---- Input data
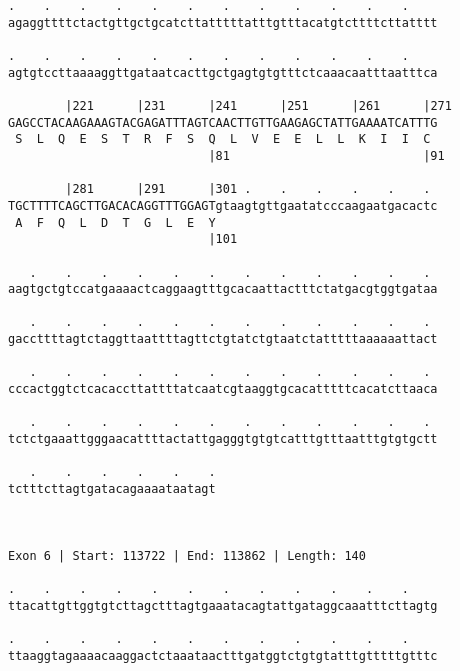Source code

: \documentclass{article}
\begin{document}
\begin{Verbatim}
.    .    .    .    .    .    .    .    .    .    .    .    
agaggttttctactgttgctgcatcttatttttatttgtttacatgtcttttcttatttt
                                                            
.    .    .    .    .    .    .    .    .    .    .    .    
agtgtccttaaaaggttgataatcacttgctgagtgtgtttctcaaacaatttaatttca
                                                            
        |221      |231      |241      |251      |261      |271
GAGCCTACAAGAAAGTACGAGATTTAGTCAACTTGTTGAAGAGCTATTGAAAATCATTTG
 S  L  Q  E  S  T  R  F  S  Q  L  V  E  E  L  L  K  I  I  C 
                            |81                           |91
  
        |281      |291      |301 .    .    .    .    .    . 
TGCTTTTCAGCTTGACACAGGTTTGGAGTgtaagtgttgaatatcccaagaatgacactc
 A  F  Q  L  D  T  G  L  E  Y                               
                            |101                            
  
   .    .    .    .    .    .    .    .    .    .    .    . 
aagtgctgtccatgaaaactcaggaagtttgcacaattactttctatgacgtggtgataa
                                                            
   .    .    .    .    .    .    .    .    .    .    .    . 
gaccttttagtctaggttaattttagttctgtatctgtaatctatttttaaaaaattact
                                                            
   .    .    .    .    .    .    .    .    .    .    .    . 
cccactggtctcacaccttattttatcaatcgtaaggtgcacatttttcacatcttaaca
                                                            
   .    .    .    .    .    .    .    .    .    .    .    . 
tctctgaaattgggaacattttactattgagggtgtgtcatttgtttaatttgtgtgctt
                                                            
   .    .    .    .    .    .
tctttcttagtgatacagaaaataatagt
                             
                             
 
Exon 6 | Start: 113722 | End: 113862 | Length: 140
 
.    .    .    .    .    .    .    .    .    .    .    .    
ttacattgttggtgtcttagctttagtgaaatacagtattgataggcaaatttcttagtg
                                                            
.    .    .    .    .    .    .    .    .    .    .    .    
ttaaggtagaaaacaaggactctaaataactttgatggtctgtgtatttgtttttgtttc
                                                            

\end{Verbatim}
\end{document}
--------
What you are asked to do:
Output everything in the records above word for word, but not the pictures.

Problem solution:
Source code

: \documentclass{article}
\begin{document}
\begin{Verbatim}
.    .    .    .    .    .    .    .    .    .    .    .    
agaggttttctactgttgctgcatcttatttttatttgtttacatgtcttttcttatttt
                                                            
.    .    .    .    .    .    .    .    .    .    .    .    
agtgtccttaaaaggttgataatcacttgctgagtgtgtttctcaaacaatttaatttca
                                                            
        |221      |231      |241      |251      |261      |271
GAGCCTACAAGAAAGTACGAGATTTAGTCAACTTGTTGAAGAGCTATTGAAAATCATTTG
 S  L  Q  E  S  T  R  F  S  Q  L  V  E  E  L  L  K  I  I  C 
                            |81                           |91
  
        |281      |291      |301 .    .    .    .    .    . 
TGCTTTTCAGCTTGACACAGGTTTGGAGTgtaagtgttgaatatcccaagaatgacactc
 A  F  Q  L  D  T  G  L  E  Y                               
                            |101                            
  
   .    .    .    .    .    .    .    .    .    .    .    . 
aagtgctgtccatgaaaactcaggaagtttgcacaattactttctatgacgtggtgataa
                                                            
   .    .    .    .    .    .    .    .    .    .    .    . 
gaccttttagtctaggttaattttagttctgtatctgtaatctatttttaaaaaattact
                                                            
   .    .    .    .    .    .    .    .    .    .    .    . 
cccactggtctcacaccttattttatcaatcgtaaggtgcacatttttcacatcttaaca
                                                            
   .    .    .    .    .    .    .    .    .    .    .    . 
tctctgaaattgggaacattttactattgagggtgtgtcatttgtttaatttgtgtgctt
                                                            
   .    .    .    .    .    .
tctttcttagtgatacagaaaataatagt
                             
                             
 
Exon 6 | Start: 113722 | End: 113862 | Length: 140
 
.    .    .    .    .    .    .    .    .    .    .    .    
ttacattgttggtgtcttagctttagtgaaatacagtattgataggcaaatttcttagtg
                                                            
.    .    .    .    .    .    .    .    .    .    .    .    
ttaaggtagaaaacaaggactctaaataactttgatggtctgtgtatttgtttttgtttc
                                                            

\end{Verbatim}
\end{document}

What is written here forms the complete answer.